The concept of ‘strategic autonomy’ in trade and investment policy proved a controversial one in our fourth session. For some participants, the use of vague terms that overegged the EU’s power would do little to impress the Biden administration, which would want to know how the EU planned to help it achieve some of its concrete goals, such as curbing China’s foreign investment in strategic infrastructure and opposing expansionism in the South China Sea. Others were more positive, arguing that the EU had the power to set standards globally, because multinational companies had to sell into the EU’s large market and follow its rules. However, there was agreement that it was important that the EU avoid using strategic autonomy as a cover for moves to create European champions, and the bloc should limit the distortions to trade from its attempts to change the behaviour of other jurisdictions. The border carbon adjustment mechanism, for example, would be more efficient if it were a carbon tax that was levied indiscriminately on European polluters and carbon intensive imports.

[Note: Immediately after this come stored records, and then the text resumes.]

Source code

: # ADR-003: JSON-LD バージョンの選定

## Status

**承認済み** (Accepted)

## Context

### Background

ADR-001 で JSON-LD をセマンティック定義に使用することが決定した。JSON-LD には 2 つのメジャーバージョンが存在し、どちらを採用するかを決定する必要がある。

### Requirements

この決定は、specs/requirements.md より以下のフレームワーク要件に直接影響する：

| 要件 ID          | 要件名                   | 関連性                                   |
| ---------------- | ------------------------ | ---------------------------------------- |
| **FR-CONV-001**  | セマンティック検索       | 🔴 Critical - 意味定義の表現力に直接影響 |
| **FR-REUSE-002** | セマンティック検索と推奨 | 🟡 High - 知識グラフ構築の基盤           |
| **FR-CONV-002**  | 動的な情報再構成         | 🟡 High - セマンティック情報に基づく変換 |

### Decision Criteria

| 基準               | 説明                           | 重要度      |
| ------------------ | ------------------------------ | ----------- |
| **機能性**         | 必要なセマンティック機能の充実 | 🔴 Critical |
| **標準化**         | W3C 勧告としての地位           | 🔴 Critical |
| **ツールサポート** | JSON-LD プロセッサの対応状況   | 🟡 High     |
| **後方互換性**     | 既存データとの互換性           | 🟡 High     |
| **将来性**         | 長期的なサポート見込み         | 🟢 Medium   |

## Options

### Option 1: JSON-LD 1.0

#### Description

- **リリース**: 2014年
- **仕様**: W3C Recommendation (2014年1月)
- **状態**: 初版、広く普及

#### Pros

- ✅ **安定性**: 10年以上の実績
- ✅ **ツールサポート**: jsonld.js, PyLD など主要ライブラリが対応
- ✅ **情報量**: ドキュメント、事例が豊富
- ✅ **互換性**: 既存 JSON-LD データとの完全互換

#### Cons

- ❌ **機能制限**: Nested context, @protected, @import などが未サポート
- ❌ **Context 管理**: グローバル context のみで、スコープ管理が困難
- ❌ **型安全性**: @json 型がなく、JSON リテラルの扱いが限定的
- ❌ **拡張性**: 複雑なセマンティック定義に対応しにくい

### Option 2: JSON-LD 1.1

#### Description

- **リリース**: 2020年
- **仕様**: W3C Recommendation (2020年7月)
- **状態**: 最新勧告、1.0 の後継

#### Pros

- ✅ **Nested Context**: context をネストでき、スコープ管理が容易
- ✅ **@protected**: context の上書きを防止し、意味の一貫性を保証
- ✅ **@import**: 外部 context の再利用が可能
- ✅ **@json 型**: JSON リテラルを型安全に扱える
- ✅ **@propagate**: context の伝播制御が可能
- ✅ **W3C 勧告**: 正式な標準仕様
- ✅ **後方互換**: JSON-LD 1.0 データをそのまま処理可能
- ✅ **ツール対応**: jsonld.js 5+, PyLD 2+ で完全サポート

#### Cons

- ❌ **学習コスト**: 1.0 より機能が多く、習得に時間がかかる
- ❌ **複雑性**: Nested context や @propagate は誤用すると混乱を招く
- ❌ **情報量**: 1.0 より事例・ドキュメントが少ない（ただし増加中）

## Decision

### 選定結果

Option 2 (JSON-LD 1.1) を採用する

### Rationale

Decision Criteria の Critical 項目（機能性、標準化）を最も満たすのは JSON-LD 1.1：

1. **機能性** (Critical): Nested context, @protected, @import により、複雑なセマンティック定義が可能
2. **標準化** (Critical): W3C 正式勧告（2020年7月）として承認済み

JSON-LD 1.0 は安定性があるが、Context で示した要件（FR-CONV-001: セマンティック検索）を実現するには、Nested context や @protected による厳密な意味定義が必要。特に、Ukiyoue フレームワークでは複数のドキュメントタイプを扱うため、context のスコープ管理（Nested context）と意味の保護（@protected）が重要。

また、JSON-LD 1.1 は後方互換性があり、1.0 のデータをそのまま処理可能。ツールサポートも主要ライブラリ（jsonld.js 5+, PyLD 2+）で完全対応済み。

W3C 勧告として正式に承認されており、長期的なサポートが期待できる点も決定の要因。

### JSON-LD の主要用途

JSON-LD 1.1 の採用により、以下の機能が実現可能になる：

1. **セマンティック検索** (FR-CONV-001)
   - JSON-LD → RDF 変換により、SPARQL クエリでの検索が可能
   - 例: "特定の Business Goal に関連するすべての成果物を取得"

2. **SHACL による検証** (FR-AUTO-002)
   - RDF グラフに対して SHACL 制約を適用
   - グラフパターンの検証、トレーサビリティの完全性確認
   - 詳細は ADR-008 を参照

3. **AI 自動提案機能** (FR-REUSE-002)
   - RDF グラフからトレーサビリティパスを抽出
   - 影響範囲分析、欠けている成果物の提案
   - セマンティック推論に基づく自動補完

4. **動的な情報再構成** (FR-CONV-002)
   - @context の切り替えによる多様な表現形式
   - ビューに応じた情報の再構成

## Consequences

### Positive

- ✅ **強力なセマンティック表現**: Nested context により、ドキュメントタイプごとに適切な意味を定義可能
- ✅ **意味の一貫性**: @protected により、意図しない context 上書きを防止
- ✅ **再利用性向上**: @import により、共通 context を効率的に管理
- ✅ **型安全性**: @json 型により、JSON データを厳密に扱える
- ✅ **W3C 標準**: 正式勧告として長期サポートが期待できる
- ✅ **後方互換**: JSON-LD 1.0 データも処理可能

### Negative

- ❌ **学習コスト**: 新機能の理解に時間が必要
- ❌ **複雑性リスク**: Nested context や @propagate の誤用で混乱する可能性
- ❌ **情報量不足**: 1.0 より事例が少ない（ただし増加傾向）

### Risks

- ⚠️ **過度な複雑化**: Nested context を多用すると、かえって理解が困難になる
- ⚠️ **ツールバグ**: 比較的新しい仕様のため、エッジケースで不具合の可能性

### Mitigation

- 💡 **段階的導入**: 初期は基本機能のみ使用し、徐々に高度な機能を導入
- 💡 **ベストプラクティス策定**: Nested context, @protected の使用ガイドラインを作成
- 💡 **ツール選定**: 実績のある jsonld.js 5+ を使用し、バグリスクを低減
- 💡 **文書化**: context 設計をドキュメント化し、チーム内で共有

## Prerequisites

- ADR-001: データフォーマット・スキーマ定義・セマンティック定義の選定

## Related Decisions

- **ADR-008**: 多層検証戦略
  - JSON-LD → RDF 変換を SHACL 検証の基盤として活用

There was consensus in the final session that the EU could offer more ways for countries in its unstable neighbourhood to integrate with the bloc. Most Eastern Partnership countries, such as Ukraine, Armenia, Georgia and Moldova, wanted a closer relationship with the EU and a more distant one with Russia. Liberals in Turkey, North Africa and the Western Balkans needed the promise of better living standards, which a closer relationship with Europe would bring, in order to defeat their corrupt and clientilistic opponents. The EU’s foot-dragging on Turkey’s accession had weakened the incentive for further reform of the Turkish state and had allowed Recep Tayyip Erdoğan to pull away from the Western model of governance. As for Sub-Saharan Africa, the EU was fearful that rapid population growth would raise migration to Europe, but the region should be seen as a source of opportunity for higher trade and investment. African immigration could also help provide workers as European societies continued to age. But the region needed more official lending to help it get through the pandemic, and more help with security, especially in the Sahel.